## WHAT THIS TASK INVOLVES
After dropping the pictures, give again exactly the lines of the data from its first line through the line with "## 🚀 Project Overview", which is included as well.

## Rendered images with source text
============

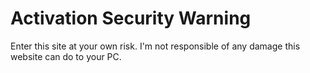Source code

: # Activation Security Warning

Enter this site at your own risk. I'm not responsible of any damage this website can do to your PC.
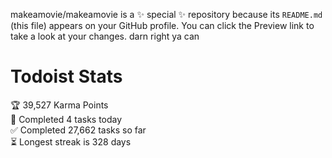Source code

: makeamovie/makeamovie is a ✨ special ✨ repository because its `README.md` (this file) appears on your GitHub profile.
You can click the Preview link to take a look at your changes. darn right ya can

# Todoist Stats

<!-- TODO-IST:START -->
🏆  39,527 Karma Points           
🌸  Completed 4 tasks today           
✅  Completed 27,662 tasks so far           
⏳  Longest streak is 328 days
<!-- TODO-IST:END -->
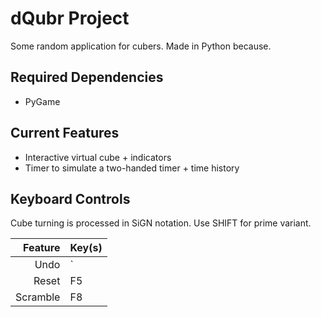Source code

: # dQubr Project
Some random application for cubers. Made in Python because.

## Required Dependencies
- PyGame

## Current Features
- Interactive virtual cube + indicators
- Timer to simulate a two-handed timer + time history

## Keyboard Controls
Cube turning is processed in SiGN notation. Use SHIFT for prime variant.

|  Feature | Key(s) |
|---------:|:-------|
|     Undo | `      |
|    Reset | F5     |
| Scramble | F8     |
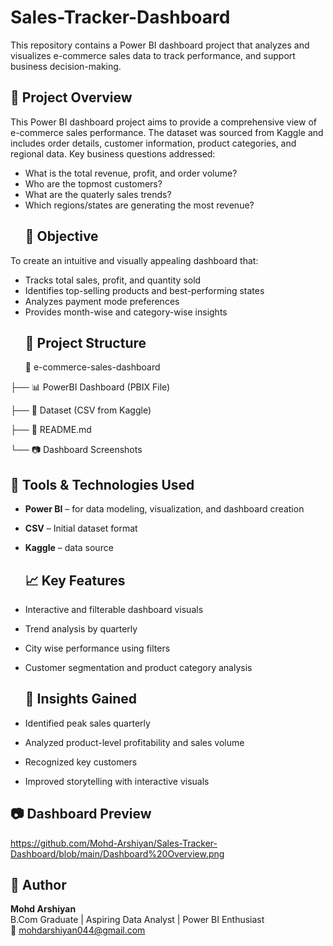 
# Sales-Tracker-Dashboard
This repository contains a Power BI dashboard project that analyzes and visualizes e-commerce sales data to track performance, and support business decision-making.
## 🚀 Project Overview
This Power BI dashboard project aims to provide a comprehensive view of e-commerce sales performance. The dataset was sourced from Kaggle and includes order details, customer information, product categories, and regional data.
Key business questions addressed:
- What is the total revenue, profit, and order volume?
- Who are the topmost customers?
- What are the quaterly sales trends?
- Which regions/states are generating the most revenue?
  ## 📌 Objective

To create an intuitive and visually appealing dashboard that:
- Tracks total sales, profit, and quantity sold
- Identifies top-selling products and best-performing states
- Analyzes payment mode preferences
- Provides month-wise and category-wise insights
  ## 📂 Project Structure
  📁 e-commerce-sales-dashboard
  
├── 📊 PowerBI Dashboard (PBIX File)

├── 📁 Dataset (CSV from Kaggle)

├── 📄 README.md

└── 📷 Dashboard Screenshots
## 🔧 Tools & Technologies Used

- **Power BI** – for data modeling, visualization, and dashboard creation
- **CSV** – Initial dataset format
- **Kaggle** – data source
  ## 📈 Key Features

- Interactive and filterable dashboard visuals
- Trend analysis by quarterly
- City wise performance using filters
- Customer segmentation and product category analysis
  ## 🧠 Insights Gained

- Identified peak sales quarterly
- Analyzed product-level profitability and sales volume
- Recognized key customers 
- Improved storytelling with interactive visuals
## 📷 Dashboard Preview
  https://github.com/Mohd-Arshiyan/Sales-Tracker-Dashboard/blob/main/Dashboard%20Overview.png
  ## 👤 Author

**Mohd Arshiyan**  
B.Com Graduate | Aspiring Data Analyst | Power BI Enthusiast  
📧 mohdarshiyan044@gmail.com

============

## ANSWER
Source code

: # Activation Security Warning

Enter this site at your own risk. I'm not responsible of any damage this website can do to your PC.
Source code

: makeamovie/makeamovie is a ✨ special ✨ repository because its `README.md` (this file) appears on your GitHub profile.
You can click the Preview link to take a look at your changes. darn right ya can

# Todoist Stats

<!-- TODO-IST:START -->
🏆  39,527 Karma Points           
🌸  Completed 4 tasks today           
✅  Completed 27,662 tasks so far           
⏳  Longest streak is 328 days
<!-- TODO-IST:END -->
Source code

: # dQubr Project
Some random application for cubers. Made in Python because.

## Required Dependencies
- PyGame

## Current Features
- Interactive virtual cube + indicators
- Timer to simulate a two-handed timer + time history

## Keyboard Controls
Cube turning is processed in SiGN notation. Use SHIFT for prime variant.

|  Feature | Key(s) |
|---------:|:-------|
|     Undo | `      |
|    Reset | F5     |
| Scramble | F8     |
# Sales-Tracker-Dashboard
This repository contains a Power BI dashboard project that analyzes and visualizes e-commerce sales data to track performance, and support business decision-making.
## 🚀 Project Overview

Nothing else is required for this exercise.